Modelling the effect of environmental factors on the hyphal growth of the basidiomycete Physisporinus vitreus.

The present work investigated the effects of environmental factors on the growth of fungal colonies of the white-rot basidiomycetes Physisporinus vitreus using a lattice-free discrete modeling approach called the fungal growth model (FGM), in which hyphae and nutrients are considered as discrete structures. A discrete modeling approach enables the underlying mechanistic rule concerning the basic architecture and dynamics of fungal networks to be studied on the scale of a single colony. By comparing simulations of the FGM with laboratory experiments of fungal colonies growing on malt extract agar we show that the combined effects of water activity, temperature and pH on the radial growth rate of fungal mycelia on the macroscopic scale may be explained by a power law for the costs of hyphal maintenance and expansion on the microscopic scale.

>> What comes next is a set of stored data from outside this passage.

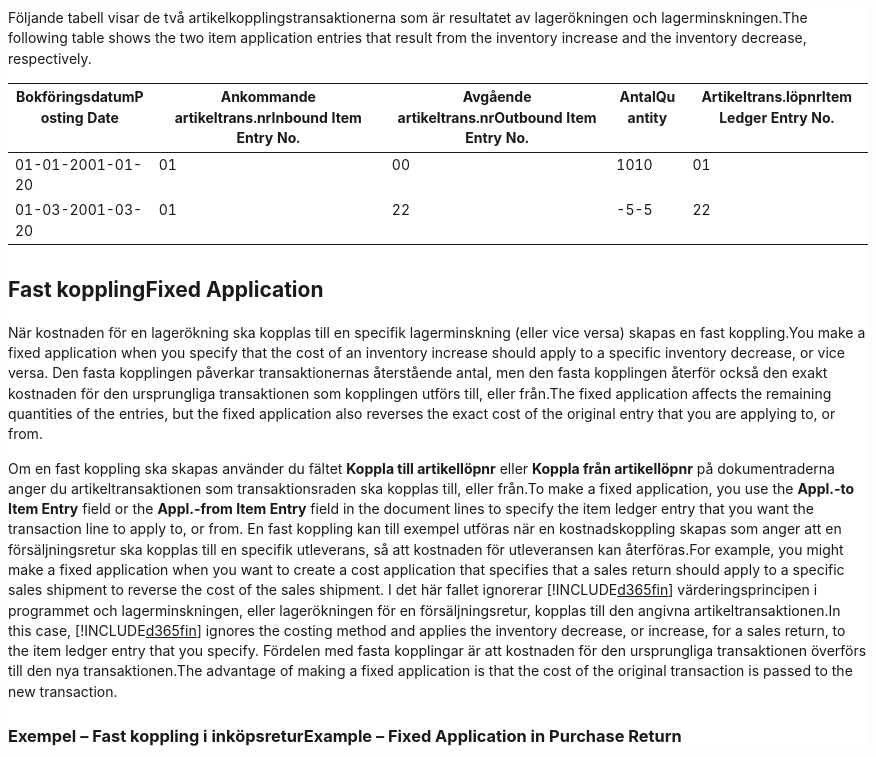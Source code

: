 <span data-ttu-id="2c024-191">Följande tabell visar de två artikelkopplingstransaktionerna som är resultatet av lagerökningen och lagerminskningen.</span><span class="sxs-lookup"><span data-stu-id="2c024-191">The following table shows the two item application entries that result from the inventory increase and the inventory decrease, respectively.</span></span>  
  
|<span data-ttu-id="2c024-192">Bokföringsdatum</span><span class="sxs-lookup"><span data-stu-id="2c024-192">Posting Date</span></span>|<span data-ttu-id="2c024-193">Ankommande artikeltrans.nr</span><span class="sxs-lookup"><span data-stu-id="2c024-193">Inbound Item Entry No.</span></span>|<span data-ttu-id="2c024-194">Avgående artikeltrans.nr</span><span class="sxs-lookup"><span data-stu-id="2c024-194">Outbound Item Entry No.</span></span>|<span data-ttu-id="2c024-195">Antal</span><span class="sxs-lookup"><span data-stu-id="2c024-195">Quantity</span></span>|<span data-ttu-id="2c024-196">Artikeltrans.löpnr</span><span class="sxs-lookup"><span data-stu-id="2c024-196">Item Ledger Entry No.</span></span>|  
|------------------|----------------------------------------------|-----------------------------------------------|--------------|---------------------------------------------|  
|<span data-ttu-id="2c024-197">01-01-20</span><span class="sxs-lookup"><span data-stu-id="2c024-197">01-01-20</span></span>|<span data-ttu-id="2c024-198">0</span><span class="sxs-lookup"><span data-stu-id="2c024-198">1</span></span>|<span data-ttu-id="2c024-199">0</span><span class="sxs-lookup"><span data-stu-id="2c024-199">0</span></span>|<span data-ttu-id="2c024-200">10</span><span class="sxs-lookup"><span data-stu-id="2c024-200">10</span></span>|<span data-ttu-id="2c024-201">0</span><span class="sxs-lookup"><span data-stu-id="2c024-201">1</span></span>|  
|<span data-ttu-id="2c024-202">01-03-20</span><span class="sxs-lookup"><span data-stu-id="2c024-202">01-03-20</span></span>|<span data-ttu-id="2c024-203">0</span><span class="sxs-lookup"><span data-stu-id="2c024-203">1</span></span>|<span data-ttu-id="2c024-204">2</span><span class="sxs-lookup"><span data-stu-id="2c024-204">2</span></span>|<span data-ttu-id="2c024-205">-5</span><span class="sxs-lookup"><span data-stu-id="2c024-205">-5</span></span>|<span data-ttu-id="2c024-206">2</span><span class="sxs-lookup"><span data-stu-id="2c024-206">2</span></span>|  
  
## <a name="fixed-application"></a><span data-ttu-id="2c024-207">Fast koppling</span><span class="sxs-lookup"><span data-stu-id="2c024-207">Fixed Application</span></span>  
<span data-ttu-id="2c024-208">När kostnaden för en lagerökning ska kopplas till en specifik lagerminskning (eller vice versa) skapas en fast koppling.</span><span class="sxs-lookup"><span data-stu-id="2c024-208">You make a fixed application when you specify that the cost of an inventory increase should apply to a specific inventory decrease, or vice versa.</span></span> <span data-ttu-id="2c024-209">Den fasta kopplingen påverkar transaktionernas återstående antal, men den fasta kopplingen återför också den exakt kostnaden för den ursprungliga transaktionen som kopplingen utförs till, eller från.</span><span class="sxs-lookup"><span data-stu-id="2c024-209">The fixed application affects the remaining quantities of the entries, but the fixed application also reverses the exact cost of the original entry that you are applying to, or from.</span></span>  
  
<span data-ttu-id="2c024-210">Om en fast koppling ska skapas använder du fältet **Koppla till artikellöpnr** eller **Koppla från artikellöpnr** på dokumentraderna anger du artikeltransaktionen som transaktionsraden ska kopplas till, eller från.</span><span class="sxs-lookup"><span data-stu-id="2c024-210">To make a fixed application, you use the **Appl.-to Item Entry** field or the **Appl.-from Item Entry** field in the document lines to specify the item ledger entry that you want the transaction line to apply to, or from.</span></span> <span data-ttu-id="2c024-211">En fast koppling kan till exempel utföras när en kostnadskoppling skapas som anger att en försäljningsretur ska kopplas till en specifik utleverans, så att kostnaden för utleveransen kan återföras.</span><span class="sxs-lookup"><span data-stu-id="2c024-211">For example, you might make a fixed application when you want to create a cost application that specifies that a sales return should apply to a specific sales shipment to reverse the cost of the sales shipment.</span></span> <span data-ttu-id="2c024-212">I det här fallet ignorerar [!INCLUDE[d365fin](includes/d365fin_md.md)] värderingsprincipen i programmet och lagerminskningen, eller lagerökningen för en försäljningsretur, kopplas till den angivna artikeltransaktionen.</span><span class="sxs-lookup"><span data-stu-id="2c024-212">In this case, [!INCLUDE[d365fin](includes/d365fin_md.md)] ignores the costing method and applies the inventory decrease, or increase, for a sales return, to the item ledger entry that you specify.</span></span> <span data-ttu-id="2c024-213">Fördelen med fasta kopplingar är att kostnaden för den ursprungliga transaktionen överförs till den nya transaktionen.</span><span class="sxs-lookup"><span data-stu-id="2c024-213">The advantage of making a fixed application is that the cost of the original transaction is passed to the new transaction.</span></span>  
  
### <a name="example--fixed-application-in-purchase-return"></a><span data-ttu-id="2c024-214">Exempel – Fast koppling i inköpsretur</span><span class="sxs-lookup"><span data-stu-id="2c024-214">Example – Fixed Application in Purchase Return</span></span>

Information about the response of the fungal mycelium at the micro- scopic level to environmental conditions is essential for simulating its behavior in complex structure substrates such as wood, where the effect of the fungus on the wood (i.e. the degradation of the cell wall) changes the local environmental condition (e.g. the permeability of the substrate and therefore the water activity in a colonized wood cell lumen). Using a combination of diffusion and moisture processes with the FGM may increase our understanding of the colonization strategy of P. vitreus and help to optimize its growth behavior for biotechnological applications such as bioincising.